Still another strategy employed by the bioethicists is to appeal to the "greater" good of the many at the expense of the individual. Using this strategy, they appeal to the general public to accept the killing of embryos and babies-in-utero so that their fetal tissues may be extracted to help Alzheimers' patients. The Christian concept of the Fundamental dignity of each human life is entirely foreign to bioethicists.

In short, the very word "bioethicists" is an obscene oxymoron. One is tempted to wonder who is occupying the Josef Mengele chair in the Kennedy Institute of Bioethics.

The sad psuedo-science of bioethics was anticipated by C. S. Lewis when he wrote in THE ABOLITION OF MAN, "What we call Man's power over nature turns out to be a power exercised by some men over other men with Nature as the instrument.....The man-molders of the new age will be armed with the powers of an omnicompetent state and an irresistible scientific technique. We shall get at last a race of conditioners who really can cut out posterity in what shape they please...... it is not that they are bad men. They are not men at all.... They have stepped into the void. Nor are their subjects necessarily unhappy men. They are not men at all. They are artifacts. Man's final conquest has proved to be the abolition of man".

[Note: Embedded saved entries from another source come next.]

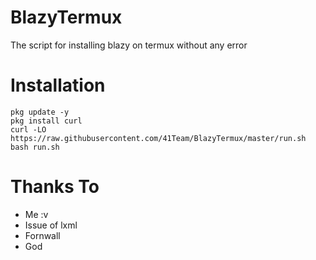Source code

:# BlazyTermux

The script for installing blazy on termux without any error

# Installation
```
pkg update -y
pkg install curl 
curl -LO https://raw.githubusercontent.com/41Team/BlazyTermux/master/run.sh
bash run.sh
```

# Thanks To

* Me :v
* Issue of lxml
* Fornwall
* God
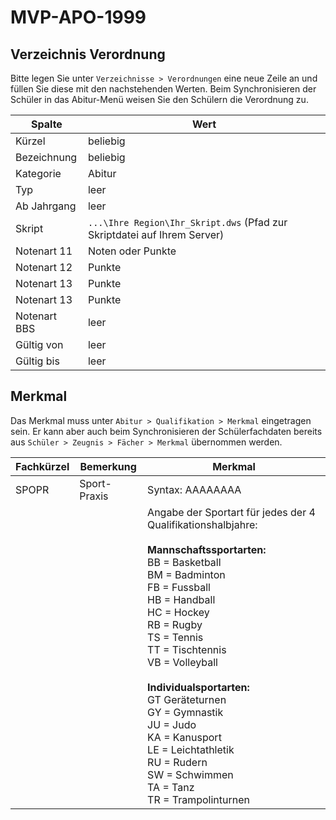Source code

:# MVP-APO-1999

## Verzeichnis Verordnung

Bitte legen Sie unter ```Verzeichnisse > Verordnungen``` eine neue Zeile an und füllen Sie diese mit den nachstehenden Werten. Beim Synchronisieren der Schüler in das Abitur-Menü weisen Sie den Schülern die Verordnung zu.

|Spalte|Wert|
|--|--|
|Kürzel|beliebig|
|Bezeichnung|beliebig|
|Kategorie|Abitur|
|Typ|leer|
|Ab Jahrgang|leer|
|Skript|```...\Ihre Region\Ihr_Skript.dws``` (Pfad zur Skriptdatei auf Ihrem Server)|
|Notenart 11|Noten oder Punkte|
|Notenart 12|Punkte|
|Notenart 13|Punkte|
|Notenart 13|Punkte|
|Notenart BBS|leer|
|Gültig von |leer|
|Gültig bis|leer|

## Merkmal

Das Merkmal muss unter ```Abitur > Qualifikation > Merkmal``` eingetragen sein. Er kann aber auch beim Synchronisieren der Schülerfachdaten bereits aus ```Schüler > Zeugnis > Fächer > Merkmal``` übernommen werden.

|Fachkürzel |Bemerkung| Merkmal|
|--|--|--|
|SPOPR |Sport-Praxis |Syntax: AAAAAAAA|
|||Angabe der Sportart für jedes der 4 Qualifikationshalbjahre: <br/><br/>**Mannschaftssportarten:**<br/>BB = Basketball<br/>BM = Badminton<br/>FB = Fussball<br/>HB = Handball<br/>HC = Hockey<br/>RB = Rugby<br/>TS = Tennis<br/>TT = Tischtennis<br/>VB = Volleyball<br/><br/>**Individualsportarten:**<br/>GT Geräteturnen<br/>GY = Gymnastik<br/>JU = Judo<br/>KA = Kanusport<br/>LE = Leichtathletik<br/>RU = Rudern<br/>SW = Schwimmen<br/>TA = Tanz<br/>TR = Trampolinturnen|
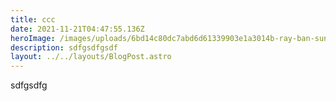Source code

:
 ```yaml
---
title: ccc
date: 2021-11-21T04:47:55.136Z
heroImage: /images/uploads/6bd14c80dc7abd6d61339903e1a3014b-ray-ban-sunglasses-zelda-legend.jpg
description: sdfgsdfgsdf
layout: ../../layouts/BlogPost.astro
---
```

sdfgsdfg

There is a practical reason for putting a spotlight on this movement today. Congress passed a law prohibiting the use of federal funds for stem-cell research. The National Institute of Health, with ex-President Clinton's blessing, drafted guidelines that interpreted the law to allow such research, so long as the embryonic lives were taken in non-federally funded laboratories by privately funded scientists and then transferred to government-run facilities. Review of those guidelines is now underway by the Secretary of Health and Human Services, Tommy Thompson. The final decision will come from the White House.

Write President Bush to ask him to issue an executive order banning federal funding of stem-cell research that involves the killing of embryonic human beings. Furthermore, ask him to send a bill to Congress that would criminalize such privately funded research. This would not thwart the great good that is coming from stem-cell research. Experiments using stem cells derived from umbilical cord blood and adult organs and tissue are extremely promising. Moreover, they do not involve killing anyone.